Remember the Aesop’s Fable, The Goose with the Golden Eggs?
A man and his wife had the good fortune to own a goose that laid a golden egg every day. Lucky though they were, they soon began to think they were not getting rich fast enough. Imagining the goose must be filled with gold inside, they decided to kill it to obtain all of the gold at once. However, upon cutting the goose open, they found its innards to be like that of any other goose.
The primary moral of this story that many companies would do well to acknowledge is that greed destroys the source of good. In the same way, by nickel and diming customers, many companies are damaging the relationships they have with loyal customers.
My favorite nickel and diming story comes from Bob Farrell, co-founder of Farrell’s Ice Cream Parlors. In his timeless book Give ‘em the Pickle, he shares a letter he received from a customer:
“Dear Mr. Farrell, I’ve been coming to your restaurants for over three years. I always order a #2 hamburger and a chocolate shake. I always ask for an extra pickle and I always get one. Mind you, this has been going on once or twice a week for three years. I came into your restaurant the other day and I ordered my usual #2 hamburger and chocolate shake. I asked the young waitress for the extra pickle. She said, “Sir, I will sell you a side of pickles for $1.25.” I told her, “No, I just want one extra slice of pickle. I always ask for it, and they always give it to me. Go ask your manager.” She went away and came back after speaking with the manager. The waitress looked me in the eye and said, “I’ll sell you a pickle for a nickel.”
Needless to say, the customer refused the offer, left the restaurant, and was instantly transformed from a promoter of Farrell’s Ice Cream Parlors, a loyal enthusiast who keeps dining at Farrell’s and urges others to do the same, to a detractor—an unhappy customer who doesn’t return, refuses to recommend Farrell’s, and shares his negative experience with others. In the pursuit of golden eggs, Farrell’s was killing the goose.
Here’s another truly outrageous example of nickel and diming customers:
Ryanair, the Irish discount airline, has taken nickeling and diming passengers to a whole new level. Last year, its CEO announced—with a straight face—that he was working with Boeing to install pay toilets in the airline’s 168 Boeing 737s.
It’s true. Passengers would be required to spend one British pound (about $1.50) to use the toilet. No word yet on options for those passengers who either don’t have cash or don’t have the proper change. I suppose they can cross their legs—assuming there’s sufficient legroom…

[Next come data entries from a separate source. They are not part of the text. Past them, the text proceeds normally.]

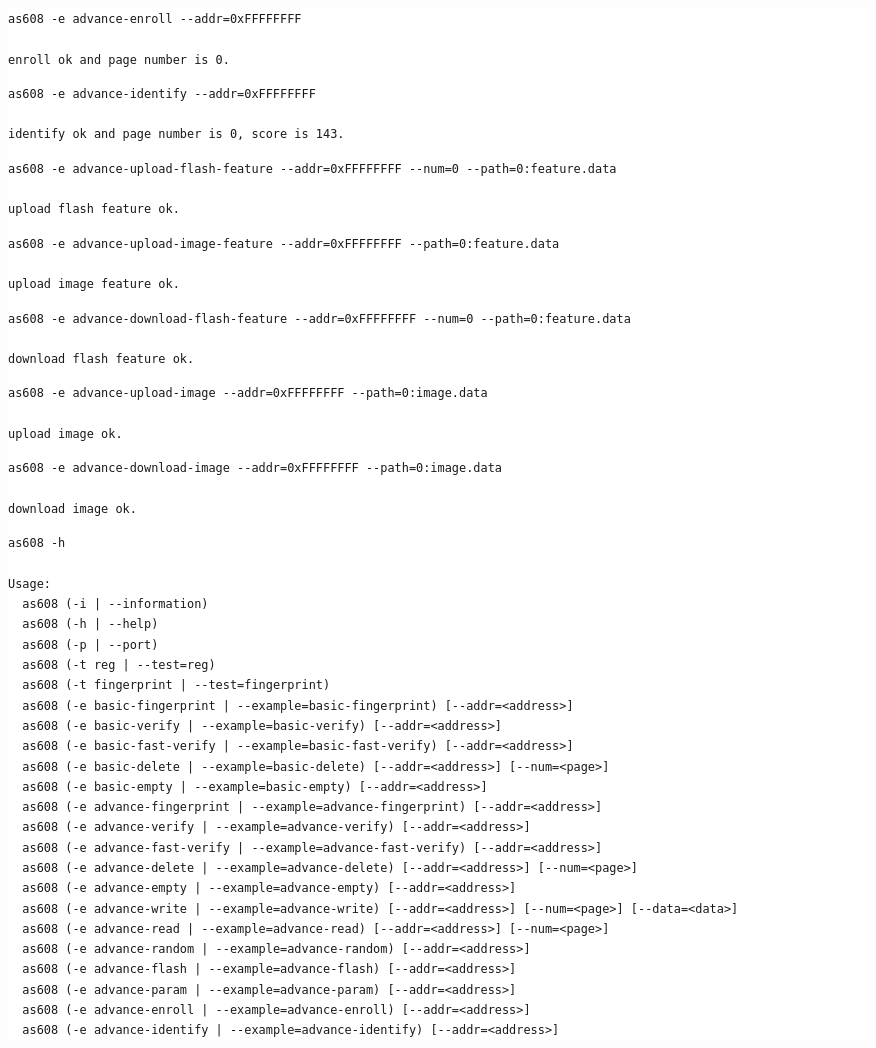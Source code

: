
 ```shell
as608 -e advance-enroll --addr=0xFFFFFFFF

enroll ok and page number is 0.
```

```shell
as608 -e advance-identify --addr=0xFFFFFFFF

identify ok and page number is 0, score is 143.
```

```shell
as608 -e advance-upload-flash-feature --addr=0xFFFFFFFF --num=0 --path=0:feature.data

upload flash feature ok.
```

```shell
as608 -e advance-upload-image-feature --addr=0xFFFFFFFF --path=0:feature.data

upload image feature ok.
```

```shell
as608 -e advance-download-flash-feature --addr=0xFFFFFFFF --num=0 --path=0:feature.data

download flash feature ok.
```

```shell
as608 -e advance-upload-image --addr=0xFFFFFFFF --path=0:image.data

upload image ok.
```

```shell
as608 -e advance-download-image --addr=0xFFFFFFFF --path=0:image.data

download image ok.
```

```shell
as608 -h

Usage:
  as608 (-i | --information)
  as608 (-h | --help)
  as608 (-p | --port)
  as608 (-t reg | --test=reg)
  as608 (-t fingerprint | --test=fingerprint)
  as608 (-e basic-fingerprint | --example=basic-fingerprint) [--addr=<address>]
  as608 (-e basic-verify | --example=basic-verify) [--addr=<address>]
  as608 (-e basic-fast-verify | --example=basic-fast-verify) [--addr=<address>]
  as608 (-e basic-delete | --example=basic-delete) [--addr=<address>] [--num=<page>]
  as608 (-e basic-empty | --example=basic-empty) [--addr=<address>]
  as608 (-e advance-fingerprint | --example=advance-fingerprint) [--addr=<address>]
  as608 (-e advance-verify | --example=advance-verify) [--addr=<address>]
  as608 (-e advance-fast-verify | --example=advance-fast-verify) [--addr=<address>]
  as608 (-e advance-delete | --example=advance-delete) [--addr=<address>] [--num=<page>]
  as608 (-e advance-empty | --example=advance-empty) [--addr=<address>]
  as608 (-e advance-write | --example=advance-write) [--addr=<address>] [--num=<page>] [--data=<data>]
  as608 (-e advance-read | --example=advance-read) [--addr=<address>] [--num=<page>]
  as608 (-e advance-random | --example=advance-random) [--addr=<address>]
  as608 (-e advance-flash | --example=advance-flash) [--addr=<address>]
  as608 (-e advance-param | --example=advance-param) [--addr=<address>]
  as608 (-e advance-enroll | --example=advance-enroll) [--addr=<address>]
  as608 (-e advance-identify | --example=advance-identify) [--addr=<address>]
```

And, just today, The Consumerist reported that a class action lawsuit was filed against Hilton for allegedly charging hotel guests 75 cents for newspapers they did not request and believed were provided at no charge.
Any time making money becomes more important than properly serving customers, the business suffers. When the bottom line drives a company’s decisions relative to serving customers, it will begin cutting back on product and service quality in order to improve its near-term operating statement at the expense of long-term customer goodwill and loyalty—not to mention comfort.
If companies genuinely believe that there’s a valid relationship between customer satisfaction and financial results, why would they ever agree to nickel and dime customers to capture another half-percent when they could invest in and deliver exceptional customer service and reap double digit returns on every metric that matters: employee satisfaction, customer satisfaction, market share, revenue, profit, etc.?
The American Customer Satisfaction Index (ACSI) produces scores for the causes and consequences of customer satisfaction and their relationships to, among other things, financial results.
Claes Fornell, Professor of Business Administration at the University of Michigan’s Ross School of Business, oversees the data collection and analysis of the quarterly ACSI results.
According to Fornell, “A five percent improvement in customer satisfaction leads to an increase of over 35 percent of future operational cash flow.” That’s a lot of golden eggs!
He refers to customer satisfaction, or the goose’s health, as “the ultimate economic asset for business, because the sum of the value of all its customer relationships is also the true value of the company.”
If companies would channel the same energy and ingenuity into customer satisfaction that they use to identify and apply creative ways to nickel and dime customers, they would more than recover the revenues gained from these irritating practices.
Instead of nuisance fees, these companies should look for efficiencies and cost containment strategies that will have the least negative impact on customers. By searching for ways to add value rather than fees, they will be caring for the goose—customers—while earning plenty of golden eggs!